The U.S. Department of Transportation is taking steps to make single-aisle planes more accessible for disabled travelers. It announced on Monday that it is seeking public comment on a proposal to improve handicap access to lavatories on single-aisle aircraft.

Narrowbody planes had not previously been required to have handicap-accessible bathrooms because they were originally designed for short-haul flying. But, as technology improved and airlines increasingly used single-aisle aircraft on longer routes, the lack of accessible facilities has become a more acute issue for some travelers.

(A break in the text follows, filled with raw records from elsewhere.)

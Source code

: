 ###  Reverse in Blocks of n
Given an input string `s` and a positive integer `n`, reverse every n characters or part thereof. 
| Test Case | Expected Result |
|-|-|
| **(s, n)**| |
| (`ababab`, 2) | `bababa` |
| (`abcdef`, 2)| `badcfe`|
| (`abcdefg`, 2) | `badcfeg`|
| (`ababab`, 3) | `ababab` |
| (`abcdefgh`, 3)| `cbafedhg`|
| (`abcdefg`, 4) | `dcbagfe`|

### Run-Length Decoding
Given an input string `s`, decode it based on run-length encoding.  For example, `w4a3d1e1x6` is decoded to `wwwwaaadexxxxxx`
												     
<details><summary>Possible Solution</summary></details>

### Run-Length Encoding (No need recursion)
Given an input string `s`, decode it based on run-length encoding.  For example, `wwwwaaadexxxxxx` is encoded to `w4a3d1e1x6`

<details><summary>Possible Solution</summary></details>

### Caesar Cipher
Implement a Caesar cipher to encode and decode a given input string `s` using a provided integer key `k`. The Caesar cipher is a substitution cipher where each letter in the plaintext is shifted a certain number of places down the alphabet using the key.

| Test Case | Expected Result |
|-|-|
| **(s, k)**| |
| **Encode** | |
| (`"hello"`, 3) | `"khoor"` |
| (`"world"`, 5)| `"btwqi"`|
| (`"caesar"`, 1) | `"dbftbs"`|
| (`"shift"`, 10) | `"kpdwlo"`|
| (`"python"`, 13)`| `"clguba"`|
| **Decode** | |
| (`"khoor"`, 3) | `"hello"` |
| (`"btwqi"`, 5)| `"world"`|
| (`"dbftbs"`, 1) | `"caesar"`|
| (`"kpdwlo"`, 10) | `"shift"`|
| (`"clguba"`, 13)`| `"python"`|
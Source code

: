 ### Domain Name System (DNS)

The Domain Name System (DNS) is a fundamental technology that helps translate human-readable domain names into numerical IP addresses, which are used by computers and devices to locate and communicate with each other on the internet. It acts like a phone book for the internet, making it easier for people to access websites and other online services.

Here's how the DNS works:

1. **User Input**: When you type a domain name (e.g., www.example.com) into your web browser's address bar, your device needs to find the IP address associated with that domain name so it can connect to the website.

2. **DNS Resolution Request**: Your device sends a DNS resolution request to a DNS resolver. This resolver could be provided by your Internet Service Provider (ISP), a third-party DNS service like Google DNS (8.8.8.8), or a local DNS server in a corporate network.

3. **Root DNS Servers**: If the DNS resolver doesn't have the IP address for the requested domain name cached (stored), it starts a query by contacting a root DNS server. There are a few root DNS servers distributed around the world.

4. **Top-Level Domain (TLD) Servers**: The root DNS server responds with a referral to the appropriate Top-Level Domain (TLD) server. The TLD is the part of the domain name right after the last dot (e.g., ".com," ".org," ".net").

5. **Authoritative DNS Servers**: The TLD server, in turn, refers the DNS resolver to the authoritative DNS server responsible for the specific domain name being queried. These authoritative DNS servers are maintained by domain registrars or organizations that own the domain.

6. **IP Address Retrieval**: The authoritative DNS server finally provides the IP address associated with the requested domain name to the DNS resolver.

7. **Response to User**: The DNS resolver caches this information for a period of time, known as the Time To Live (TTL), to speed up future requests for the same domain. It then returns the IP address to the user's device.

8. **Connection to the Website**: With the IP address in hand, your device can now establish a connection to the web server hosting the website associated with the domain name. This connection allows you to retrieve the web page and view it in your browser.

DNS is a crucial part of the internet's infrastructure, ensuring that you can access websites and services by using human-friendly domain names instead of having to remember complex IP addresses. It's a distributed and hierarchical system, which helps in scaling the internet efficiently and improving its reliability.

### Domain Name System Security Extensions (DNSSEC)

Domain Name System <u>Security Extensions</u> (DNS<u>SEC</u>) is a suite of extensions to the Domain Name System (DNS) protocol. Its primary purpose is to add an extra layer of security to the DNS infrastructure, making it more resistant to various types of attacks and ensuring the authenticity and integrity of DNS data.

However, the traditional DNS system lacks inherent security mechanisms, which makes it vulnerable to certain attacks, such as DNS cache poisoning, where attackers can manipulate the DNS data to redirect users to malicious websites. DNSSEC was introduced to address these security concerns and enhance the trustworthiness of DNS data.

"The inability to use the lavatory on long flights can present significant challenges to passengers with disabilities, and poses a deterrent for some passengers with disabilities to traveling by air," the department said.

Sign up for our daily newsletter

Sign up for the free daily TPG newsletter for more airline news.

The proposed rule will cover new aircraft with 125 seats or more, and the current draft calls for onboard lavatories to be equipped with accessibility features such as assist handles and fixtures that are in easy reach for disabled customers. It would also require planes covered by the regulation to have a wheelchair onboard that could fit into the accessible lavatory.

In recent years, airlines have gained attention for installing "space-saving" lavatories in order to install extra seats. The new bathrooms have a reputation for being especially tight, so the new DOT rule could offer a reprieve for all travelers.

American Airlines Airbus A321neo rear lavatory. (Photo by JT Genter/The Points Guy.)

The department said that in the future, the rule might have the result that, "the size of lavatories on certain single-aisle aircraft would be expanded to a size equivalent to those found on twin-aisle aircraft," but it would not affect planes already in service.

The DOT is also planning to solicit information from airlines and other stakeholders on the costs and benefits of installing larger bathrooms on single-aisle planes.